Why the One UI 8.5 Update Matters Now
One UI 8.5 may sound like a minor step up from 8.0, but it’s a surprisingly big modernization of Samsung’s software. The update is now rolling out globally to the Galaxy S24 series, and it has also begun landing on foldables like the Galaxy Z Fold 6, Galaxy Z Flip 6, and the Galaxy Z Fold Special Edition. Under the hood, it’s based on Android 16 for the S24 line and introduces a mix of visual polish, camera improvements, and more powerful Galaxy AI tools. Compared with One UI 8.0, users gain a more customizable interface, smarter photo and call features, and dramatically improved device-to-device sharing. If you’re wondering whether it’s worth installing, the short answer is that One UI 8.5 brings at least five standout upgrades that change how you use your Samsung phone every day, without feeling like a complete learning curve reset.

Samsung Quick Share Now Plays Nicely With AirDrop
One UI 8.5 tackles one of the biggest pain points for mixed-device households: moving files between Samsung phones and Apple devices. Quick Share now works in a truly AirDrop-like way, letting you send photos, videos, and documents seamlessly to compatible Apple hardware. Once you update, you can enable this by heading to Settings, opening Connected devices, tapping Quick Share, and turning on the Share with Apple devices option. From there, sharing feels more like a unified system than two separate ecosystems. On the Apple side, you simply adjust the AirDrop visibility settings before receiving files. This change removes years of friction and makes Quick Share much more useful in real-world scenarios, whether you’re sending a batch of holiday photos to a family iPhone or passing work files to a colleague’s laptop without hunting for cables, cloud links, or messaging workarounds.
Interactive One UI Wallpapers Refresh Your Lock Screen
One UI 8.5 brings a subtle but meaningful visual refresh with new interactive graphical wallpapers.

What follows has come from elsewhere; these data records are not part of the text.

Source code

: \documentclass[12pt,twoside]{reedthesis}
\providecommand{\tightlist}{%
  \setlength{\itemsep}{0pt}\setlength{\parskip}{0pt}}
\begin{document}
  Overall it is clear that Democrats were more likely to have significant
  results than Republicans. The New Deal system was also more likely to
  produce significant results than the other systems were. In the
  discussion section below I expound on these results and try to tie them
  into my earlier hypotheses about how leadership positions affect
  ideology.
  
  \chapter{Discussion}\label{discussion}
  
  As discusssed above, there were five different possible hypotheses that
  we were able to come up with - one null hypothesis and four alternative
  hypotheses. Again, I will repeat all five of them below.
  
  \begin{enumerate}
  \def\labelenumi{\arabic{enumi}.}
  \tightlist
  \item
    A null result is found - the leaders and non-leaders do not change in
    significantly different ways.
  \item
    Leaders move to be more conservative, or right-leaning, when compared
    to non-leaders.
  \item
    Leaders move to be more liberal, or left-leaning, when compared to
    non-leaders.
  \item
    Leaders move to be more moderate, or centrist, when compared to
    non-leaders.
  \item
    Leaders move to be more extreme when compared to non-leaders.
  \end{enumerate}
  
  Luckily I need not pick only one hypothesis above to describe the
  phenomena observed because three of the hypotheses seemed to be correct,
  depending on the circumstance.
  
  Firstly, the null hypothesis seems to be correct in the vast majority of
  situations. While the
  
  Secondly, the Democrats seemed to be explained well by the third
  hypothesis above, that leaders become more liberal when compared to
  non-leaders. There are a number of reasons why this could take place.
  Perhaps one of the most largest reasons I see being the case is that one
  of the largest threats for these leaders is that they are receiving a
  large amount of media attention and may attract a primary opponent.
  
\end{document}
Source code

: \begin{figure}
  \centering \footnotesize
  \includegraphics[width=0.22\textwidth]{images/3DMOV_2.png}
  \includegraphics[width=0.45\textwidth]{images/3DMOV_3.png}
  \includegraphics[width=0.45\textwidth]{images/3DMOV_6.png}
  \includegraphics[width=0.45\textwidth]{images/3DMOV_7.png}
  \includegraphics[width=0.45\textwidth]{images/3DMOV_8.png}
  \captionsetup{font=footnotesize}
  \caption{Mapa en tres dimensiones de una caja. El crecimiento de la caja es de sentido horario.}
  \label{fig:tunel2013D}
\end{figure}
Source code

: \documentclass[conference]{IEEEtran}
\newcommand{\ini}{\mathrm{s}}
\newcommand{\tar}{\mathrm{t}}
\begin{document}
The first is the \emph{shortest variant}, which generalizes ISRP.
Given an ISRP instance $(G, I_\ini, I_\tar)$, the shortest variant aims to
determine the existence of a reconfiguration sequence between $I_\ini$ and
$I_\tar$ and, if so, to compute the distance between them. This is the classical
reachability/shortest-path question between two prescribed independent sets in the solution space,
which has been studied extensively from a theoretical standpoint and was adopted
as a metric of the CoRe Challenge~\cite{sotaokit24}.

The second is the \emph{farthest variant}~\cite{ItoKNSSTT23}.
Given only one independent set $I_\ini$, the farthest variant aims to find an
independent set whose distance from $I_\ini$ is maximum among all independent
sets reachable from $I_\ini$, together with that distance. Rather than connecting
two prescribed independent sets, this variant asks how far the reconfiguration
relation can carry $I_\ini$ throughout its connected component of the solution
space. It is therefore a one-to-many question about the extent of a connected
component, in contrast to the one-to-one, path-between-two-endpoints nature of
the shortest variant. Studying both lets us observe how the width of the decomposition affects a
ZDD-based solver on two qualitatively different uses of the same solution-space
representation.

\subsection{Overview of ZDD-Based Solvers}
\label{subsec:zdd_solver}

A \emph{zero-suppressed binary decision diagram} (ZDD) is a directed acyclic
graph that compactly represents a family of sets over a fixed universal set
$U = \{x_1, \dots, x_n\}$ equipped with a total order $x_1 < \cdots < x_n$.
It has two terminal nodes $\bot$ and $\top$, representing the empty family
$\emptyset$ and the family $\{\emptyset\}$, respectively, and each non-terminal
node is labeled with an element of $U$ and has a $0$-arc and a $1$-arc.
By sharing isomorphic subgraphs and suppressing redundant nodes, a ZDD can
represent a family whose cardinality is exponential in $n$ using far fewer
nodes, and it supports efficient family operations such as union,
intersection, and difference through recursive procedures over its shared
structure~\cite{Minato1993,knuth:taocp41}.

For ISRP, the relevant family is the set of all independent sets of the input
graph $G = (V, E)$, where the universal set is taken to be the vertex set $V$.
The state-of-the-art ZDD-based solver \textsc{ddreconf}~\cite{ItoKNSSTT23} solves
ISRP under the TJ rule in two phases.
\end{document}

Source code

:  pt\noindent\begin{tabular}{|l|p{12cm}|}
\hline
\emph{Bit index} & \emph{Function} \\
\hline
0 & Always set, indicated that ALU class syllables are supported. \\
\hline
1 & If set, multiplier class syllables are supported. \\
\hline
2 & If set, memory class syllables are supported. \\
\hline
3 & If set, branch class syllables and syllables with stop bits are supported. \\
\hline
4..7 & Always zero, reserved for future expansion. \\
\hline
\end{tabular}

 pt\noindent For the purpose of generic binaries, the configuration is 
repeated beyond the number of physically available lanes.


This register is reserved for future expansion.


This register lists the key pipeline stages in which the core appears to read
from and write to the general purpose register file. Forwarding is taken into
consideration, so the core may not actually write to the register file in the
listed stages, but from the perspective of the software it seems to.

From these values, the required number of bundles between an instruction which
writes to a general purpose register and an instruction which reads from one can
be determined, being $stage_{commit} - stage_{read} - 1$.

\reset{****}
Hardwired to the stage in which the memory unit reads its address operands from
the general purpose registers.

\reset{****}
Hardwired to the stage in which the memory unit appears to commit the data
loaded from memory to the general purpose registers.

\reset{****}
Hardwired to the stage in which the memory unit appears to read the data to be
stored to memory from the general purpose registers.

Samsung has overhauled the classic Graphical wallpaper section originally introduced in One UI 5, adding two fresh designs for a total of eight. Instead of being preloaded, each wallpaper now shows a small download icon, so you only store the ones you actually use and can uninstall them later to free space. The biggest change is interactivity on the lock screen: some wallpapers use parallax effects tied to your phone’s motion sensors, while others respond to taps with playful animations, like a tennis or basketball bouncing when you touch the screen. On the home screen, these wallpapers remain static to avoid distraction and extra battery drain. Combined with the newer Creative Studio customization tools, One UI wallpapers now feel more modern and dynamic without overwhelming the interface.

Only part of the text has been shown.